Work to complete: Determine the number of lines in the entries below in which the word "service" appears, and reply with that number only.

Start of Records shown

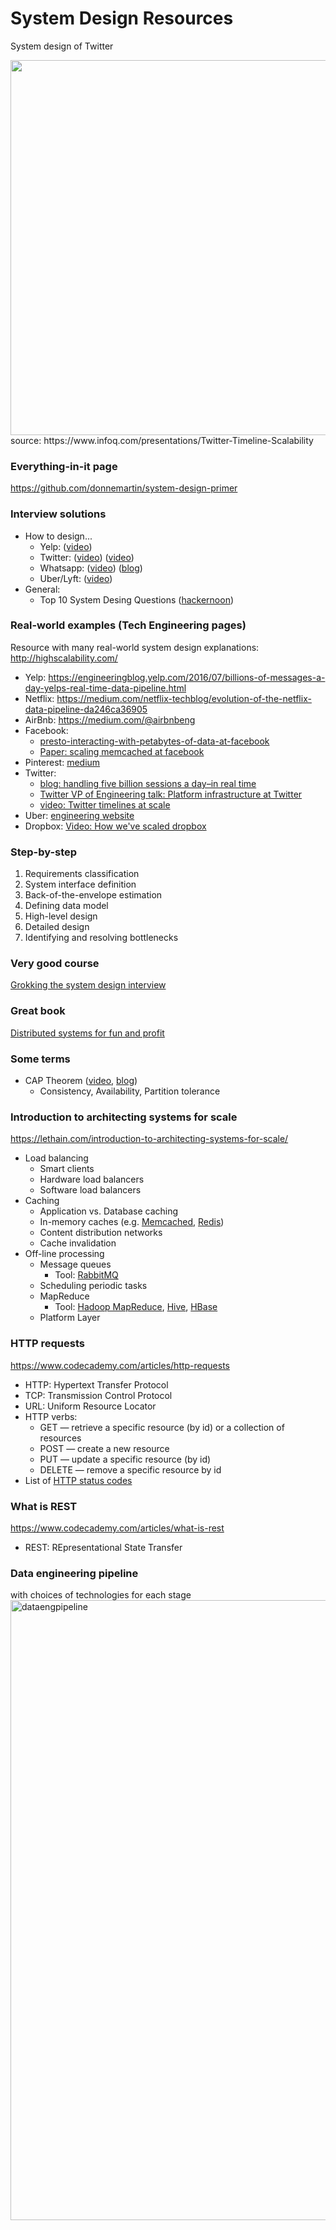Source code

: # System Design Resources

System design of Twitter

<img src="https://user-images.githubusercontent.com/14996155/53670394-71176980-3c2f-11e9-8adc-1700bda93a5b.png" width="600">
source: https://www.infoq.com/presentations/Twitter-Timeline-Scalability


### Everything-in-it page
https://github.com/donnemartin/system-design-primer

### Interview solutions
   - How to design... 
      - Yelp: ([video](https://www.youtube.com/watch?v=tu6QKpV7GiI))
      - Twitter: ([video](https://www.youtube.com/watch?v=KmAyPUv9gOY&t=1214s)) ([video](https://www.youtube.com/watch?v=L7LtmfFYjc4))
      - Whatsapp: ([video](https://www.youtube.com/watch?v=5m0L0k8ZtEs)) ([blog](http://highscalability.com/blog/2014/2/26/the-whatsapp-architecture-facebook-bought-for-19-billion.html))
      - Uber/Lyft: ([video](https://www.youtube.com/watch?v=J3DY3Te3A_A))
 - General:
    - Top 10 System Desing Questions ([hackernoon](https://hackernoon.com/top-10-system-design-interview-questions-for-software-engineers-8561290f0444))

### Real-world examples (Tech Engineering pages)
Resource with many real-world system design explanations: http://highscalability.com/
 - Yelp: https://engineeringblog.yelp.com/2016/07/billions-of-messages-a-day-yelps-real-time-data-pipeline.html
 - Netflix: https://medium.com/netflix-techblog/evolution-of-the-netflix-data-pipeline-da246ca36905
 - AirBnb: https://medium.com/@airbnbeng
 - Facebook: 
    - [presto-interacting-with-petabytes-of-data-at-facebook](https://www.facebook.com/notes/facebook-engineering/presto-interacting-with-petabytes-of-data-at-facebook/10151786197628920/?s=keen-io)
    - [Paper: scaling memcached at facebook](https://cs.uwaterloo.ca/~brecht/courses/854-Emerging-2014/readings/key-value/fb-memcached-nsdi-2013.pdf)
 - Pinterest: [medium](https://medium.com/@Pinterest_Engineering/behind-the-pins-building-analytics-f7b508cdacab?s=hi-from-keen-io)
 - Twitter: 
     - [blog: handling five billion sessions a day–in real time](https://blog.twitter.com/engineering/en_us/a/2015/handling-five-billion-sessions-a-day-in-real-time.html)
     - [Twitter VP of Engineering talk: Platform infrastructure at Twitter](https://www.youtube.com/watch?v=FU7wrqsRj3o)
     - [video: Twitter timelines at scale](https://www.infoq.com/presentations/Twitter-Timeline-Scalability)
 - Uber: [engineering website](https://eng.uber.com/category/articles/architecture/)
 - Dropbox: [Video: How we've scaled dropbox](https://www.youtube.com/watch?v=PE4gwstWhmc)
 
### Step-by-step
 1. Requirements classification
 2. System interface definition
 3. Back-of-the-envelope estimation
 4. Defining data model
 5. High-level design
 6. Detailed design
 7. Identifying and resolving bottlenecks

### Very good course 
[Grokking the system design interview](https://www.educative.io/collection/5668639101419520/5649050225344512?affiliate_id=5082902844932096&utm_source=google&utm_medium=cpc&utm_campaign=platform2&utm_content=ad-1-dynamic&gclid=Cj0KCQiAzePjBRCRARIsAGkrSm6AItgy2HpLcFJO3hWDsWTQkbHufIYjtiHfoWi92AmvZRJSFMe9Ly0aAn8tEALw_wcB)

### Great book
[Distributed systems for fun and profit](http://book.mixu.net/distsys/single-page.html)

### Some terms
 - CAP Theorem ([video](https://www.youtube.com/watch?v=Jw1iFr4v58M), [blog](https://towardsdatascience.com/cap-theorem-and-distributed-database-management-systems-5c2be977950e))
    - Consistency, Availability, Partition tolerance

### Introduction to architecting systems for scale
https://lethain.com/introduction-to-architecting-systems-for-scale/
 - Load balancing
    - Smart clients
    - Hardware load balancers
    - Software load balancers
 - Caching
    - Application vs. Database caching
    - In-memory caches (e.g. [Memcached](http://memcached.org/), [Redis](https://redis.io/))
    - Content distribution networks
    - Cache invalidation
 - Off-line processing
    - Message queues
       - Tool: [RabbitMQ](http://www.rabbitmq.com/)
    - Scheduling periodic tasks
    - MapReduce
       - Tool: [Hadoop MapReduce](http://hadoop.apache.org/), [Hive](http://hive.apache.org/), [HBase](http://hbase.apache.org/)
    - Platform Layer
    
### HTTP requests 
https://www.codecademy.com/articles/http-requests
 - HTTP: Hypertext Transfer Protocol
 - TCP: Transmission Control Protocol
 - URL: Uniform Resource Locator
 - HTTP verbs:
     - GET — retrieve a specific resource (by id) or a collection of resources
     - POST — create a new resource
     - PUT — update a specific resource (by id)
     - DELETE — remove a specific resource by id
 - List of [HTTP status codes](https://en.wikipedia.org/wiki/List_of_HTTP_status_codes)
 
### What is REST 
https://www.codecademy.com/articles/what-is-rest
 - REST: REpresentational State Transfer
 
### Data engineering pipeline 
with choices of technologies for each stage
<img width="992" alt="dataengpipeline" src="https://user-images.githubusercontent.com/14996155/54097102-db38b880-436b-11e9-8e00-24797e6a182f.png">
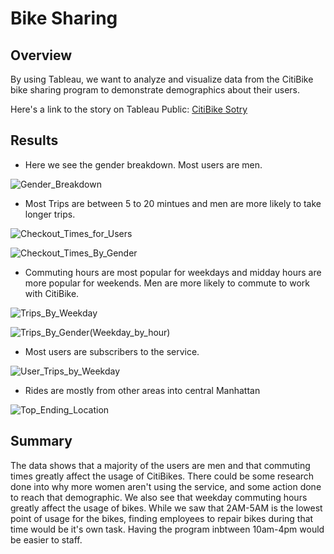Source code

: # Bike Sharing

## Overview

By using Tableau, we want to analyze and visualize data from the CitiBike bike sharing program to demonstrate demographics about their users.

Here's a link to the story on Tableau Public: [CitiBike Sotry](https://public.tableau.com/shared/296NP4BB9?:display_count=n&:origin=viz_share_link)

## Results

- Here we see the gender breakdown. Most users are men.

![Gender_Breakdown](https://user-images.githubusercontent.com/108296899/196706385-e9eeaa17-9a98-47b6-b02b-ae993c2ff9c6.png)

- Most Trips are between 5 to 20 mintues and men are more likely to take longer trips.

![Checkout_Times_for_Users](https://user-images.githubusercontent.com/108296899/196706621-80c6a923-1156-46b0-a9fa-7f3be6489cfa.png)

![Checkout_Times_By_Gender](https://user-images.githubusercontent.com/108296899/196706644-294e99bd-9cda-4526-952d-1afa195a1bcf.png)

- Commuting hours are most popular for weekdays and midday hours are more popular for weekends. Men are more likely to commute to work with CitiBike.

![Trips_By_Weekday](https://user-images.githubusercontent.com/108296899/196706895-d266e80c-aa3a-4a8f-bd9e-789d4d234ded.png)

![Trips_By_Gender(Weekday_by_hour)](https://user-images.githubusercontent.com/108296899/196707041-d6082ffd-9b48-4c01-878b-3c3a17d9d767.png)

- Most users are subscribers to the service.

![User_Trips_by_Weekday](https://user-images.githubusercontent.com/108296899/196707230-87248280-5ad0-4dbc-87c3-163223fcbeef.png)

- Rides are mostly from other areas into central Manhattan

![Top_Ending_Location](https://user-images.githubusercontent.com/108296899/196707950-38596574-dd35-491a-a537-8bea5f5fc7ad.png)

## Summary

The data shows that a majority of the users are men and that commuting times greatly affect the usage of CitiBikes. There could be some research done into why more women aren't using the service, and some action done to reach that demographic. We also see that weekday commuting hours greatly affect the usage of bikes. While we saw that 2AM-5AM is the lowest point of usage for the bikes, finding employees to repair bikes during that time would be it's own task. Having the program inbtween 10am-4pm would be easier to staff.
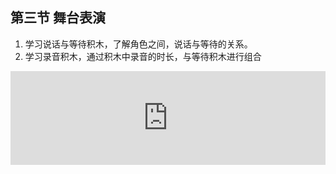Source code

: ## 第三节 舞台表演

1. 学习说话与等待积木，了解角色之间，说话与等待的关系。
2. 学习录音积木，通过积木中录音的时长，与等待积木进行组合

<iframe src="http://cs.leaplearner.com/video/vs/sharing/jOmT4VrG#!aG9tZV92aWRlby03NTkw" width='100%' id='video1' frameborder=0 'allowfullscreen'></iframe>
<script type="text/javascript">
document.getElementById("video1").style.height=document.getElementById("video1").scrollWidth*0.75+"px";
</script>



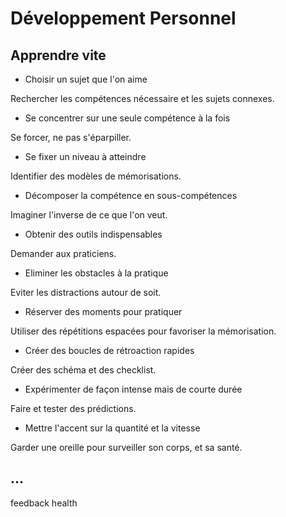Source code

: # Développement Personnel

## Apprendre vite

* Choisir un sujet que l'on aime

Rechercher les compétences nécessaire et les sujets connexes.

* Se concentrer sur une seule compétence à la fois

Se forcer, ne pas s'éparpiller.

* Se fixer un niveau à atteindre

Identifier des modèles de mémorisations.

* Décomposer la compétence en sous-compétences

Imaginer l'inverse de ce que l'on veut.

* Obtenir des outils indispensables

Demander aux praticiens.

* Eliminer les obstacles à la pratique

Eviter les distractions autour de soit.

* Réserver des moments pour pratiquer

Utiliser des répétitions espacées pour favoriser la mémorisation.

*  Créer des boucles de rétroaction rapides

Créer des schéma et des checklist.

* Expérimenter de façon intense mais de courte durée

Faire et tester des prédictions.

* Mettre l'accent sur la quantité et la vitesse

Garder une oreille pour surveiller son corps, et sa santé.


## ...

feedback
health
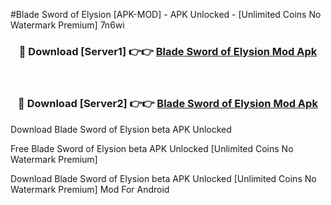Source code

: #Blade Sword of Elysion [APK-MOD] - APK Unlocked - [Unlimited Coins No Watermark Premium] 7n6wi



<div align="center">

<h3>🔴 Download [Server1] 👉👉 <a href="https://momento.my/?title=Blade_Sword_of_Elysion">Blade Sword of Elysion Mod Apk</a></h3><br>

<h3>🔴 Download [Server2] 👉👉 <a href="https://momento.my/?title=Blade_Sword_of_Elysion">Blade Sword of Elysion Mod Apk</a></h3>
</div>



Download Blade Sword of Elysion beta APK Unlocked

Free Blade Sword of Elysion beta APK Unlocked [Unlimited Coins No Watermark Premium]

Download Blade Sword of Elysion beta APK Unlocked [Unlimited Coins No Watermark Premium] Mod For Android
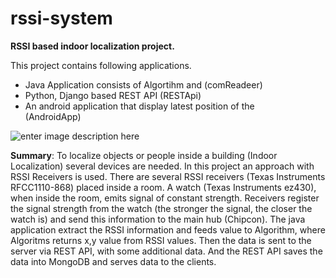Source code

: rssi-system
===========
**RSSI based indoor localization project.**

This  project contains following applications.
 - Java Application consists of Algortihm and (comReadeer) 
 - Python, Django based REST API (RESTApi)
 - An android application that display latest position of the   
   (AndroidApp)

![enter image description here][1]

**Summary**: To localize objects or people inside a building (Indoor Localization) several devices are needed. In this project an approach with RSSI Receivers is used. There are several RSSI receivers (Texas Instruments RFCC1110-868) placed inside a room. A watch (Texas Instruments ez430), when inside the room, emits signal of constant strength. Receivers register the signal strength from the watch (the stronger the signal, the closer the watch is) and send this information to the main hub (Chipcon). The java application extract the RSSI information and feeds value to Algorithm, where Algoritms returns x,y value from RSSI values. Then the data is sent to the server via REST API, with some additional data.
And the REST API saves the data into MongoDB and serves data to the clients.


  [1]: https://lh5.googleusercontent.com/-62Y8WA7KWfw/UvQA39x5I2I/AAAAAAAAAHk/6EtOs7NnYHs/s0/Screen+Shot+2014-02-06+at+10.37.49+PM.png "Screen Shot 2014-02-06 at 10.37.49 PM.png"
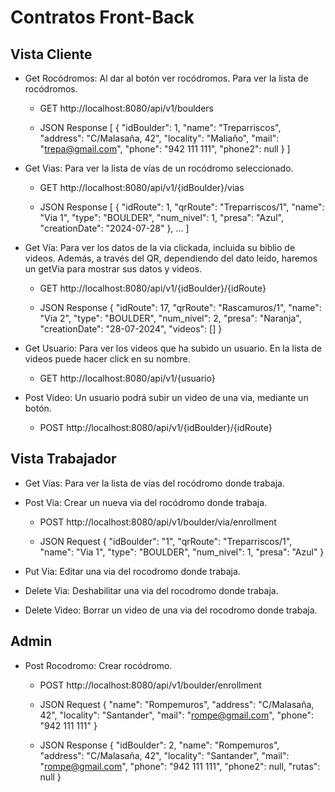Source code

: # Contratos Front-Back

## Vista Cliente

- Get Rocódromos: Al dar al botón ver rocódromos. Para ver la lista de rocódromos.
    - GET http://localhost:8080/api/v1/boulders

    - JSON Response
      [
      {
      "idBoulder": 1,
      "name": "Treparriscos",
      "address": "C/Malasaña, 42",
      "locality": "Maliaño",
      "mail": "trepa@gmail.com",
      "phone": "942 111 111",
      "phone2": null
      }
      ]


- Get Vias: Para ver la lista de vías de un rocódromo seleccionado.
    - GET http://localhost:8080/api/v1/{idBoulder}/vias

    - JSON Response
      [
      {
      "idRoute": 1,
      "qrRoute": "Treparriscos/1",
      "name": "Via 1",
      "type": "BOULDER",
      "num_nivel": 1,
      "presa": "Azul",
      "creationDate": "2024-07-28"
      }, ...
      ]


- Get Vía: Para ver los datos de la via clickada, incluida su biblio de videos. Además, a través del QR, dependiendo del dato leído, haremos un getVia para mostrar sus datos y videos.
    - GET http://localhost:8080/api/v1/{idBoulder}/{idRoute}

    - JSON Response
      {
      "idRoute": 17,
      "qrRoute": "Rascamuros/1",
      "name": "Via 2",
      "type": "BOULDER",
      "num_nivel": 2,
      "presa": "Naranja",
      "creationDate": "28-07-2024",
      "videos": []
      }


- Get Usuario: Para ver los videos que ha subido un usuario. En la lista de videos puede hacer click en su nombre.
    - GET http://localhost:8080/api/v1/{usuario}


- Post Video: Un usuario podrá subir un video de una via, mediante un botón.
    - POST http://localhost:8080/api/v1/{idBoulder}/{idRoute}

## Vista Trabajador

- Get Vías: Para ver la lista de vías del rocódromo donde trabaja.


- Post Via: Crear un nueva via del rocódromo donde trabaja.

    - POST http://localhost:8080/api/v1/boulder/via/enrollment

    - JSON Request
      {
      "idBoulder": "1",
      "qrRoute": "Treparriscos/1",
      "name": "Via 1",
      "type": "BOULDER",
      "num_nivel": 1,
      "presa": "Azul"
      }


- Put Via: Editar una via del rocodromo donde trabaja.


- Delete Via: Deshabilitar una via del rocodromo donde trabaja.


- Delete Video: Borrar un video de una via del rocodromo donde trabaja.

## Admin

- Post Rocodromo: Crear rocódromo.

    - POST http://localhost:8080/api/v1/boulder/enrollment

    - JSON Request
      {
      "name": "Rompemuros",
      "address": "C/Malasaña, 42",
      "locality": "Santander",
      "mail": "rompe@gmail.com",
      "phone": "942 111 111"
      }

    - JSON Response
      {
      "idBoulder": 2,
      "name": "Rompemuros",
      "address": "C/Malasaña, 42",
      "locality": "Santander",
      "mail": "rompe@gmail.com",
      "phone": "942 111 111",
      "phone2": null,
      "rutas": null
      }
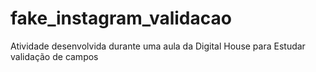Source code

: # fake_instagram_validacao
Atividade desenvolvida durante uma aula da Digital House para Estudar validação de campos
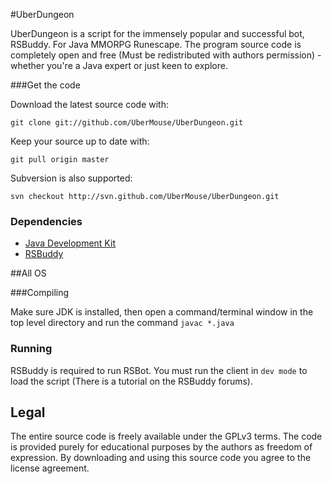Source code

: #UberDungeon

UberDungeon is a script for the immensely popular and successful bot, RSBuddy. For Java MMORPG Runescape. The program source code is completely open and free (Must be redistributed with authors permission) - whether you're a Java expert or just keen to explore. 

###Get the code

Download the latest source code with:

    git clone git://github.com/UberMouse/UberDungeon.git
	
Keep your source up to date with:

    git pull origin master

Subversion is also supported:

    svn checkout http://svn.github.com/UberMouse/UberDungeon.git

### Dependencies

 * [Java Development Kit](http://www.oracle.com/technetwork/java/javase/downloads/)
 * [RSBuddy](http://www.rsbuddy.com)


##All OS

###Compiling

Make sure JDK is installed, then open a command/terminal window in the top level directory and run the command `javac *.java`

### Running

RSBuddy is required to run RSBot. You must run the client in `dev mode` to load the script (There is a tutorial on the RSBuddy forums).

## Legal 

The entire source code is freely available under the GPLv3 terms. The code is provided purely for educational purposes by the authors as freedom of expression. By downloading and using this source code you agree to the license agreement.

End of Records shown

Exercise solution: 2